#### Material provided:

- - - - - - -

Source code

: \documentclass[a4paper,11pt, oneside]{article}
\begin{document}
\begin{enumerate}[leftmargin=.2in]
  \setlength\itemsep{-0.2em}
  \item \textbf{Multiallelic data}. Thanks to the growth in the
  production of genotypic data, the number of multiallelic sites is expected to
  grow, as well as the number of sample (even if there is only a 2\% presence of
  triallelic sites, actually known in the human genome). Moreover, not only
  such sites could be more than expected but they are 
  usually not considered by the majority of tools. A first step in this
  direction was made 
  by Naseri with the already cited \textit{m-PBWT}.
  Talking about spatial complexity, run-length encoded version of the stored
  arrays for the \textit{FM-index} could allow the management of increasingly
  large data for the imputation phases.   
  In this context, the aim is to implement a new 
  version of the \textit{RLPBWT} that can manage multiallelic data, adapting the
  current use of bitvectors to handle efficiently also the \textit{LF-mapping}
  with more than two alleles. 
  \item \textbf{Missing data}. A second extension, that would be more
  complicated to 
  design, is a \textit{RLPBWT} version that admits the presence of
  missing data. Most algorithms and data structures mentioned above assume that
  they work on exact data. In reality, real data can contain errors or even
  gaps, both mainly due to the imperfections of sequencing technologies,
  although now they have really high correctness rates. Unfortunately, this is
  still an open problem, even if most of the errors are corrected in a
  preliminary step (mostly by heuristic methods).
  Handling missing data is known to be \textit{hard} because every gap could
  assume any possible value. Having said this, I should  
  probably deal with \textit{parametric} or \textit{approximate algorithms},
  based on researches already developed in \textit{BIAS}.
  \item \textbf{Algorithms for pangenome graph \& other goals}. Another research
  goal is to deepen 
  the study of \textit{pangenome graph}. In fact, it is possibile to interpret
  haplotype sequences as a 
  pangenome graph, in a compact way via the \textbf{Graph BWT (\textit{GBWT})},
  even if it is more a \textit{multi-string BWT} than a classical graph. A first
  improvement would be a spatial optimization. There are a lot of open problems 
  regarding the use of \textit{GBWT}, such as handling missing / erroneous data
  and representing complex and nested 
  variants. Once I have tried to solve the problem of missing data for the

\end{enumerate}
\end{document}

- - - - - - -

#### What needs to be done:
Using the data above, print exactly the lines from the line that contains "they work on" through the line that contains "variants. Once I", with both included.

#### Exercise output:
  they work on exact data. In reality, real data can contain errors or even
  gaps, both mainly due to the imperfections of sequencing technologies,
  although now they have really high correctness rates. Unfortunately, this is
  still an open problem, even if most of the errors are corrected in a
  preliminary step (mostly by heuristic methods).
  Handling missing data is known to be \textit{hard} because every gap could
  assume any possible value. Having said this, I should  
  probably deal with \textit{parametric} or \textit{approximate algorithms},
  based on researches already developed in \textit{BIAS}.
  \item \textbf{Algorithms for pangenome graph \& other goals}. Another research
  goal is to deepen 
  the study of \textit{pangenome graph}. In fact, it is possibile to interpret
  haplotype sequences as a 
  pangenome graph, in a compact way via the \textbf{Graph BWT (\textit{GBWT})},
  even if it is more a \textit{multi-string BWT} than a classical graph. A first
  improvement would be a spatial optimization. There are a lot of open problems 
  regarding the use of \textit{GBWT}, such as handling missing / erroneous data
  and representing complex and nested 
  variants. Once I have tried to solve the problem of missing data for the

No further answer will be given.